By Canon Dr. Chris Sugden
June 28, 2018

Day 1: GAFCON 3 in Jerusalem sounds firm notes

GAFCON 3 opened at the International Conference Centre in Jerusalem on Monday June 17.

Worship of and faithful obedience to Jesus Christ as Lord and his teaching in the Bible was front and centre in all the plenaries.

A sizeable cross stands on the stage, following delicate negotiations with the ICC management. "We will proclaim" with the congregational response "Christ faithfully to all nations" is the watchword of the gathering. The role of the African church in the movement and the Communion was silently stated by the background of the first Bible Reading by Bishop Alfred Olwa from Uganda and the Keynote address by the GAFCON chairman, Archbishop Nicholas Okoh of Nigeria.

A choir drawn from across Nigeria led the worship in upbeat style. Applause regularly signaled agreement with statements made in the course of addresses. Archbishop Suweil Dewani of Jerusalem and the Middle East welcomed the almost 2000 delegates to "the city of God, the city of the resurrection and the city of the empty tomb".

Claimed as the largest global Anglican gathering for fifty years, delegates themselves sat in assigned seats for the first morning sessions to share and pray in small groups after the Bible exposition. Archbishop Okoh analysed pressures leading churches to lose the essence of the gospel in various cultures.

"The West maintains an optimistic view of human nature. The Church of England substituted moralism for the gospel of grace. When morality in wider society ceased to coincide with the Christian gospel problems arose." In Africa the power of the gospel appealed to solve existential problems but then could be lost in forms of prosperity gospel or to solve problems created by politicians. Changes by TEC, the Scottish Episcopal Church, and Canadian and New Zealand Anglicans had 'awoken the sleeping giant of orthodox Anglicans around the world'.

GAFCON represents 71% of the 70 million active Anglicans according to the Global Center for Christianity in Boston. GAFCON3 is a step change up from the 2008 and 2013 GAFCONs in presentation and use of media. The movement is clearly institutionalizing. A panel of advice, with a bishop, priest and layperson from each province or region will give a more synodal feel to a movement led up to now by a Primates' Council. Regional deputy secretaries will be appointed.

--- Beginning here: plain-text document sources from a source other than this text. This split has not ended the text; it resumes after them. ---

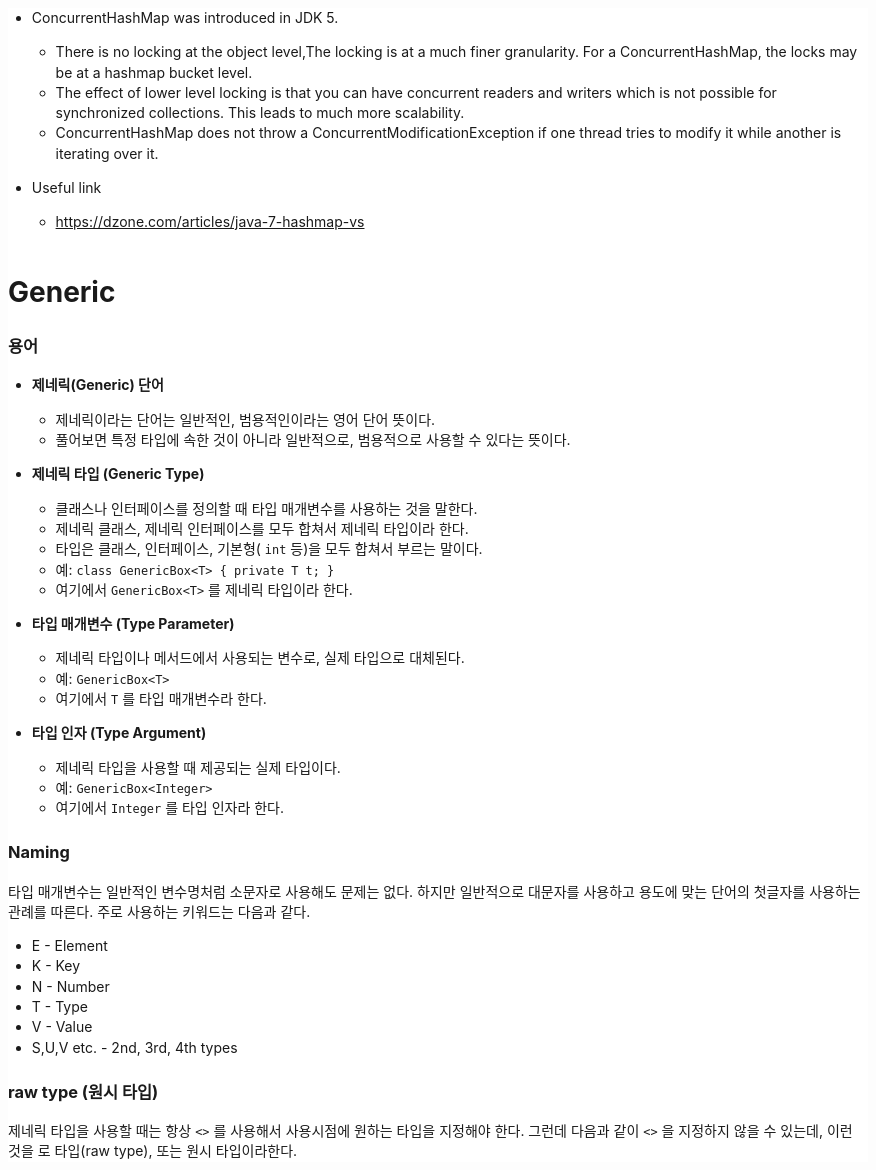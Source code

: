  * ConcurrentHashMap was introduced in JDK 5.
   * There is no locking at the object level,The locking is at a much finer granularity. For a ConcurrentHashMap, the locks may be at a hashmap bucket level.
   * The effect of lower level locking is that you can have concurrent readers and writers which is not possible for synchronized collections. This leads to much more scalability.
   * ConcurrentHashMap does not throw a ConcurrentModificationException if one thread tries to modify it while another is iterating over it.

 * Useful link
   * https://dzone.com/articles/java-7-hashmap-vs


# Generic

### 용어
* **제네릭(Generic) 단어**
  + 제네릭이라는 단어는 일반적인, 범용적인이라는 영어 단어 뜻이다.
  + 풀어보면 특정 타입에 속한 것이 아니라 일반적으로, 범용적으로 사용할 수 있다는 뜻이다.

* **제네릭 타입 (Generic Type)**
  + 클래스나 인터페이스를 정의할 때 타입 매개변수를 사용하는 것을 말한다.
  + 제네릭 클래스, 제네릭 인터페이스를 모두 합쳐서 제네릭 타입이라 한다.
  + 타입은 클래스, 인터페이스, 기본형( `int` 등)을 모두 합쳐서 부르는 말이다.
  + 예: `class GenericBox<T> { private T t; }`
  + 여기에서 `GenericBox<T>` 를 제네릭 타입이라 한다.

* **타입 매개변수 (Type Parameter)**
  + 제네릭 타입이나 메서드에서 사용되는 변수로, 실제 타입으로 대체된다.
  + 예: `GenericBox<T>`
  + 여기에서 `T` 를 타입 매개변수라 한다.

* **타입 인자 (Type Argument)**
  + 제네릭 타입을 사용할 때 제공되는 실제 타입이다.
  + 예: `GenericBox<Integer>`
  + 여기에서 `Integer` 를 타입 인자라 한다.

### Naming
타입 매개변수는 일반적인 변수명처럼 소문자로 사용해도 문제는 없다.
하지만 일반적으로 대문자를 사용하고 용도에 맞는 단어의 첫글자를 사용하는 관례를 따른다.
주로 사용하는 키워드는 다음과 같다.
* E - Element
* K - Key
* N - Number
* T - Type
* V - Value
* S,U,V etc. - 2nd, 3rd, 4th types


### raw type (원시 타입)

제네릭 타입을 사용할 때는 항상 `<>` 를 사용해서 사용시점에 원하는 타입을 지정해야 한다.
그런데 다음과 같이 `<>` 을 지정하지 않을 수 있는데, 이런 것을 로 타입(raw type), 또는 원시 타입이라한다.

Nine global networks will cover Theological Education, Church Planting, Mission Partnerships, Youth and Children's ministry, Sustainable Development, Lawyers' Task Force and an Intercessors Fellowship; the Bishops Training Institute which has held three courses for over 100 bishops, plans to include bishops' wives and bishops from USA, Australia and Britain according to its director, Bishop Samson Mwaluda. Gloria Kwashi from Jos, Nigeria leads the Mothers Union and Women Senior Leaders' network: 'This will be fully concerned about Christian teachings about marriage.

Some people are turning their backs on the Mothers Union which is losing face.' She hoped to reawaken what the Mothers Union used to be, take Christian women back to their responsibilities and help families be what they should be. Reviewing the history of GAFCON Archbishop Peter Akinola said there had been no point in bishops attending Lambeth 2008 because decisions taken in previous meetings were not acted on.

Bishops would attend Lambeth 2020 if TEC, Canada and Scotland returned to their teaching and practice of 1998. Churches in South Carolina, Edinburgh, Brazil and New Zealand spoke of their costly stands against the actions of their provinces. "Good disagreement on matters of faith ends up with an inclusivism that means all arrive at the same destination", said Archbishop Okoh. "It cannot solve the problem of human depravity. Jesus is the only solution."

Day 2: "GAFCON is not an alternative Anglican Communion because we are the true Anglican Church"

A recurring theme of the first two days of GAFCON has been "We are not leaving Anglicanism. Others have left by departing from the Anglican formularies, particularly its commitment to the authority of scripture."

The Presiding Bishop of the Southern Cone, Archbishop Greg Venables of Argentina said that "we are the true Anglican church which is made up of born again Christians who like Anglicanism. Others have left." He likened good 1. We are not attending Lambeth 2020 2. Unless godly order is restored we will not attend other meetings invited by Canterbury 3. Unless ACNA and the new Brazil Province are invited we will not attend any meetings invited by Canterbury

This was greeted by a standing ovation followed by spontaneous singing of the East African Revival Hymn Tukutendereza Yesu (We praise you Jesus). In the afternoon, delegates fulfilled the pilgrimage part of the gathering. Our very knowledgeable Jewish guide explained as he read from his Jewish Bible that the site of Jesus' baptism in the Jordan (a muddy river understandably despised by Naaman the Syrian) was the same place over which Joshua had crossed with the Ark of the Covenant on dry land.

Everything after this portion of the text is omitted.